I think I've hit upon the reason: this is a play completely dependent upon a culture that I know only through its (completely unreliable) stereotypes. For instance, the Brits are famously known for their stiff upper lips, their discomfort with all things blatantly emotional or overblown.
And it was through the haze of this stereotype that I understood poor Henry's plight: he is a gay man stumbling halfheartedly out of the closet and is completely infatuated with Trevor, but also dependent upon his heterosexual friend Anne. When Anne appropriates Trevor for the sexual commodity he is, Henry (David Mawhinney) is left feeling maligned and ignored. He reaches for both of them, but cannot remake a relationship with Trevor until his relationship with Anne dissolves and Trevor acknowledges the risky life he leads. The climax—Trevor's acknowledgement that he cannot donate blood because he is a health risk—gives the play its raison d'être; all this love and lust comes with a heavy price.
I didn't actually recognize, or empathize with, Henry's longing because I knew it first and foremost as an expression of British reserve.

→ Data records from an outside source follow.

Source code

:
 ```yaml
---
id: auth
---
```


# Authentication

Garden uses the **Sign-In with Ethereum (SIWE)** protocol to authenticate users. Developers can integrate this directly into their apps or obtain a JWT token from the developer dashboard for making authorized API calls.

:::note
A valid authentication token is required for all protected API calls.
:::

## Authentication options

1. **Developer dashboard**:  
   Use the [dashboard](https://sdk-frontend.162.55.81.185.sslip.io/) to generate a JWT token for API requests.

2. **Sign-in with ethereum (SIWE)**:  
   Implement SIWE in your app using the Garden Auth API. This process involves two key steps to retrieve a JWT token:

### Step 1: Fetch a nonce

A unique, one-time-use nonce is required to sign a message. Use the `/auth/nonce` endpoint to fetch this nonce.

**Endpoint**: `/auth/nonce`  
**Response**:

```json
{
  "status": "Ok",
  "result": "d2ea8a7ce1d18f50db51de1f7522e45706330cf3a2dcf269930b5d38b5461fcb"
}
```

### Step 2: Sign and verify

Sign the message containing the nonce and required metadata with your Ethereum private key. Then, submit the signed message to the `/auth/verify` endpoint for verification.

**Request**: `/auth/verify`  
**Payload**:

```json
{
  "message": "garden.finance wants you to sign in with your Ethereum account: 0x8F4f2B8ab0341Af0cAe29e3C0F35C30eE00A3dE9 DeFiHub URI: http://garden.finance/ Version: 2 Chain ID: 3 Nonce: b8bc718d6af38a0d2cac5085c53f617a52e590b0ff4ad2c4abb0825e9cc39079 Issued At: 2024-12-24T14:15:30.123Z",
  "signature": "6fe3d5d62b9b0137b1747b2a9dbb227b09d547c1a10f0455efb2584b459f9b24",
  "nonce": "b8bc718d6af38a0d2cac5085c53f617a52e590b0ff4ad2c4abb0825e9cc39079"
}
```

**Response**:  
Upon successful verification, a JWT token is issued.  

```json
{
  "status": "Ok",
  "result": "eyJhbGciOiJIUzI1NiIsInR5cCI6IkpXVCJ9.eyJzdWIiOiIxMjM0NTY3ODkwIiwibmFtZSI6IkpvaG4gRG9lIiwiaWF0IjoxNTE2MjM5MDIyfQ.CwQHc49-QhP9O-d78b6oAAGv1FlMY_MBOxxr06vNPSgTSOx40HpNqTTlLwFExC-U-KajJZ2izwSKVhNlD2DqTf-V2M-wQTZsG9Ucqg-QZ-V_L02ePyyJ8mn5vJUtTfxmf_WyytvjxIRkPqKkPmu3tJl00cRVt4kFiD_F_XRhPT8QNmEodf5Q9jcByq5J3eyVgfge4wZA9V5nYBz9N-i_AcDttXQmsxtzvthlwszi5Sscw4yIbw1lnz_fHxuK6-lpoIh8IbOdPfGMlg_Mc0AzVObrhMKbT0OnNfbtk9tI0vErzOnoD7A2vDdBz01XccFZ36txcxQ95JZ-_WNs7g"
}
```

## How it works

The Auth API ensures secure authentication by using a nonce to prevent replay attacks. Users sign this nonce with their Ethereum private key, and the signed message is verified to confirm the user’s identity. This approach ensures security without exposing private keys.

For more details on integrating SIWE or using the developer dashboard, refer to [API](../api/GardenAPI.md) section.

Perhaps it's that investigation of another culture—even one as easily accessible as contemporary London—and the way its members regard each other that keeps Clocks and Whistles from satisfying a gut feeling for something completely knowable.
Whether this reaction of mine has been aided and abetted by the play's age—it premiered in 1996 in London—cannot really be known. What I do know is that I regarded it almost anthropologically, like a case study of people I would never actually hang out with. And at two hours and 15 minutes, this case study goes on a little long.
Clocks and whistles are alarms of sorts: end of the work shift, watch out for that train, good morning, sunshine! They alert us to time's passing and to specific moments that we have deemed important. The proliferation of AIDS plays—or even plays that generally address the culture of sexually transmitted diseases—acts as an alarm of sorts. We are reminded that certain lifestyles, certain choices even, are risky and may carry irreversible consequences. For this reason, Clocks and Whistles was, and is, an important piece to see. It's too bad that watching this production has to be such a ho-hum affair.